OBJECTIVE: This study aimed to propose a simple, accessible and low-cost predictive clinical model to detect lung lesions due to COVID-19 infection. DESIGN: This prospective cohort study included COVID-19 survivors hospitalised between 30 March 2020 and 31 August 2020 followed-up 6 months after hospital discharge. The pulmonary function was assessed using the modified Medical Research Council (mMRC) dyspnoea scale, oximetry (SpO2), spirometry (forced vital capacity (FVC)) and chest X-ray (CXR) during an in-person consultation. Patients with abnormalities in at least one of these parameters underwent chest CT. mMRC scale, SpO2, FVC and CXR findings were used to build a machine learning model for lung lesion detection on CT. SETTING: A tertiary hospital in Sao Paulo, Brazil. PARTICIPANTS: 749 eligible RT-PCR-confirmed SARS-CoV-2-infected patients aged ≥18 years.

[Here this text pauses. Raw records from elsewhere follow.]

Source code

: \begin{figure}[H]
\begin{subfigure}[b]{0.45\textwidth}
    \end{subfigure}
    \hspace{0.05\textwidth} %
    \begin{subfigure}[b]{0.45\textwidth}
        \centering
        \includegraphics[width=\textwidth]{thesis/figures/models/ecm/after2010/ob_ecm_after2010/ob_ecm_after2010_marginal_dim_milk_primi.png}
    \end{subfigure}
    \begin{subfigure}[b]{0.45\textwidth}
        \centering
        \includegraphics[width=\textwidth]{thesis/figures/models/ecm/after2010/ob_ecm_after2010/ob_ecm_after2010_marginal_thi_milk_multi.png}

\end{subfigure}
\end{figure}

PRIMARY OUTCOME MEASURE: A predictive clinical model for lung lesion detection on chest CT. RESULTS: There were 470 patients (63%) that had at least one sign of pulmonary involvement and were eligible for CT. Almost half of them (48%) had significant pulmonary abnormalities, including ground-glass opacities, parenchymal bands, reticulation, traction bronchiectasis and architectural distortion. The machine learning model, including the results of 257 patients with complete data on mMRC, SpO2, FVC, CXR and CT, accurately detected pulmonary lesions by the joint data of CXR, mMRC scale, SpO2 and FVC (sensitivity, 0.85±0.08; specificity, 0.70±0.06; F1-score, 0.79±0.06 and area under the curve, 0.80±0.07). CONCLUSION: A predictive clinical model based on CXR, mMRC, oximetry and spirometry data can accurately screen patients with lung lesions after SARS-CoV-2 infection. Given that these examinations are highly accessible and low cost, this protocol can be automated and implemented in different countries for early detection of COVID-19 sequelae.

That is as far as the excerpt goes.